The charm of the essayist lies in translating a sense of good humour, graciousness, reasonable nature and in the effort to establish a pleasant friendship with the reader. One does not read the essay for information or definition, but to find an acceptable solution to a mass of entangled problems which arise in our daily lives and in our relationships with people. The essayist would take up some problem of daily life and delve into it to find out reasons for our fitful actions, reasons for our attraction or repulsion towards people and try to suggest a theory for it. Reading an essay a reader should be compelled to confess that he had thought in the same vein but had never discerned the connection. The essayist must realize that most people's convictions are not a result of reason but a mass of jumbled up associations, traditions, half understood phrases, loyalties, whims etc.
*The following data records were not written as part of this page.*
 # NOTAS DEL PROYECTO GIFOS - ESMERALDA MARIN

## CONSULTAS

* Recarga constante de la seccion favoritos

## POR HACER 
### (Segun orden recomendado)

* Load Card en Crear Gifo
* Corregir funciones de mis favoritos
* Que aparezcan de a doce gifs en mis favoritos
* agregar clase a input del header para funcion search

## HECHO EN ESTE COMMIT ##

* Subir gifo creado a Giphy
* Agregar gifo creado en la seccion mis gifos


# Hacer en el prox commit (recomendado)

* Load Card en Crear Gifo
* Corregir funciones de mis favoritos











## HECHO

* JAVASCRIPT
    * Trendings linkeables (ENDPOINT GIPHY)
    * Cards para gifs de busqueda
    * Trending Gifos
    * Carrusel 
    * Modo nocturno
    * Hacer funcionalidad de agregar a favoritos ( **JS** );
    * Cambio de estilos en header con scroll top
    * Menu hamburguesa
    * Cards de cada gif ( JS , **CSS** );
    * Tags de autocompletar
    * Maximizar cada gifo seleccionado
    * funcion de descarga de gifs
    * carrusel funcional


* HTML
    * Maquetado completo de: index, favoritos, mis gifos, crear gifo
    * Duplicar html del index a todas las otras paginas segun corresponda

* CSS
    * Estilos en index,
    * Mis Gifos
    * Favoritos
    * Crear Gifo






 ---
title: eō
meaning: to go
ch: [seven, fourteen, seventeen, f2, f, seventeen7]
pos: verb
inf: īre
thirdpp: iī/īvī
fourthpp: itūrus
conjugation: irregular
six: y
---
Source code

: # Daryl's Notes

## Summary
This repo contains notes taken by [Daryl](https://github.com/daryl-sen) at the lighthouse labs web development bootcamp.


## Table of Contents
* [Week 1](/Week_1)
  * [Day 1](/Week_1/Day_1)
The essayist must consider human weakness, not human strength. But while accepting human weakness he must try to infuse flashes of idealism in them. He should keep in mind that human mind in spite of weakness is capable of idealism, passionate visions, irresponsible humour which may shoot from dull cloudy minds. The task of the essayist is to make the reader realize his self worth, that every human mind is capable of getting hold of something big and remote which however may not always be clear in our minds. Human nature is indecisive, it vacillates. The confessed aim of the essayist is to make the reader see that every person has a part to play in life, they have an interest to take in life, that life is a game full of outlets and pulsing channels and life is not only meant for millionaires or politicians.
The essayist therefore ultimately teaches that life is not just about success but in fullness. Success may blur our vision of life and make a person full of self importance. What matters is how much a person can give than take.
The similarity between an essayist and a poet is that both perceive the greatness of life. But the essayist works with humbler material. The essayist is not a romancer because he does not deal with fancy but homely material. The essayist has to detect the sublimity of life. Life is not always exciting, not always expectant of something about to happen. There are monotonous gaps in between. An essayist's task is to bring out something rich and strange out of those monotonous gaps.
Thus an Essay as a genre cannot be strictly classified too. It is like an organ prelude that can be moderated, modulated and coloured. It is to some extent criticism of life too. It is a learning process that teaches not to condemn the negative but perceive the fullness of life and encompass all experience. An essayist is an interpreter of life. He is within a short compass a combination of the historian, philosopher, poet, novelist. He observes and analyses life, colours it with his fancy, enjoys the charm and quality of simple things and endeavours to make others lead a better life.
This article should be of help to many students of English Literature as it forms part of the course content in many Universities.